Cisco ISE Per Node Certificate

Two important fields of a "Regular SSL" certificate.

Wildcard Certificates

Wildcard certificates have a pretty inconvenient spot in an ISE deployment because they work great for some features and not so good for others. A lot of organizations already have a Wildcard certificate (issued by a trusted third-party CA) available because it's common to use for different websites owned by the organization. They will ask you to use it instead of buying a new one. This is why you shouldn't use it:

Windows OS does not allow Wildcard Certificates to be used for EAP authentication. If a Windows PC tries to connect to a wireless network where the authenticating server (like ISE) is presenting itself using a Wildcard certificate, in which the CommonName is for example *.domain.com, Windows will simply close the network connection.

Wildcard certificates can however be used for all types of portals and trust between all ISE nodes in a deployment. Depending on your deployment this could be good enough for you. If you are only enabling 802.1X on corporate assets that are joined to your AD domain, you could simply issue regular SSL certificates or a UCC/SAN certificate (see below) to be used for the EAP authentication. This way all your guest portals etc. will still look great for those guests because certificates issued from the trusted third-party CA would be shown to them, which is trusted by most operating systems by default. 

Cisco ISE Wildcard Certificate

 Two important fields of a "Wildcard" certificate.

UCC/SAN Certificates

UCC/SAN certificates are where it gets interesting though. This type of certificate can be used to secure multiple nodes by including a greater amount of node names (or domain names) using the Subject Alternative Name (SAN) fields in the certificate. The CommonName could be set to anything within the domain it's a part of, like "ise.domain.com". For use with ISE, do not put the Wildcard in the CommonName. In the SAN fields we could fill in all of our nodes directly by their (ise01.domain.com, ise02.domain.com) or we could go an even better route by putting in the Wildcard (*.domain.com) into the SAN. In this case, we would also need to put in the CommonName as one of the SAN fields. A certificate structured this way can be used for ALL nodes in an ISE deployment and for ALL services that exist. It is in short the ultimate certificate for ISE.

Cisco ISE Wildcard SAN Certificate

Two important fields of a "UCC/SAN" certificate.

Final Notes

So to sum up, why are we using UCC/SAN certificates?

 - Windows OS does not allow Wildcard Certificates to be used for EAP authentication. If a Windows PC tries to connect to a wireless network where the authenticating server (like ISE) is presenting itself using a Wildcard certificate, for example, *.domain.com, Windows will simply close the network connection. Using wildcard in the SAN field is okay though!

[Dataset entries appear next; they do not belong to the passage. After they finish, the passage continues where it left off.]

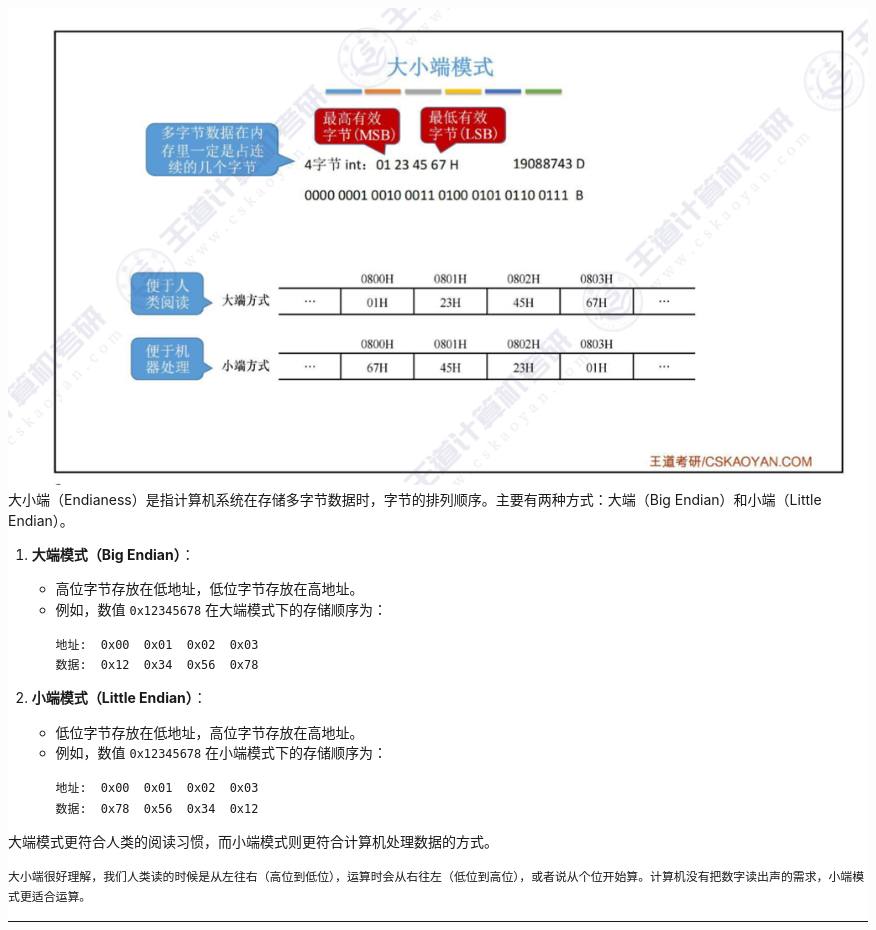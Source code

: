 ![](/image/2/dxd.png)
大小端（Endianess）是指计算机系统在存储多字节数据时，字节的排列顺序。主要有两种方式：大端（Big Endian）和小端（Little Endian）。

1. **大端模式（Big Endian）**：
   - 高位字节存放在低地址，低位字节存放在高地址。
   - 例如，数值 `0x12345678` 在大端模式下的存储顺序为：
     ```
     地址:  0x00  0x01  0x02  0x03
     数据:  0x12  0x34  0x56  0x78
     ```

2. **小端模式（Little Endian）**：
   - 低位字节存放在低地址，高位字节存放在高地址。
   - 例如，数值 `0x12345678` 在小端模式下的存储顺序为：
     ```
     地址:  0x00  0x01  0x02  0x03
     数据:  0x78  0x56  0x34  0x12
     ```

大端模式更符合人类的阅读习惯，而小端模式则更符合计算机处理数据的方式。
```
大小端很好理解，我们人类读的时候是从左往右（高位到低位），运算时会从右往左（低位到高位），或者说从个位开始算。计算机没有把数字读出声的需求，小端模式更适合运算。
```
****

 - Improved user experience. This is mostly related to ISE deployments using certificate-based Bring-Your-Own-Device (BYOD). On some devices (like Apple devices) when you are connecting for the first time you are asked to trust the ISE node you are connected to during the on-boarding process, sometimes even if the ISE node has a certificate issued by a trust third-party CA. You will have to choose to trust the certificate during the process but it starts getting interesting if your BYOD device happens to talk to some other ISE Policy Node when it's connecting to the actual network. If you are not using UCC/SAN certificates, the Apple device might show a warning to the user because it has not imported that particular ISE nodes certificate into its trusted store. With UCC/SAN you wouldn't have this problem since the same certificate is used for all nodes. While most devices should trust the new certificate since it is already trusting the root and intermediate certificate, there have been some weird cases particularly on iOS devices where it wants to import the actual ISE node's certificate into its trusted certificate store.

 - Ease of management: you can issue the certificate once and use it for all your ISE nodes, for all use-cases! Be it guest portals, EAP authentication, or distributed deployment authentication, you will only have to manage one certificate.

 

All in all, even if you are using your own Certificate Authority it is very convenient to use the UCC/SAN style for your certificate.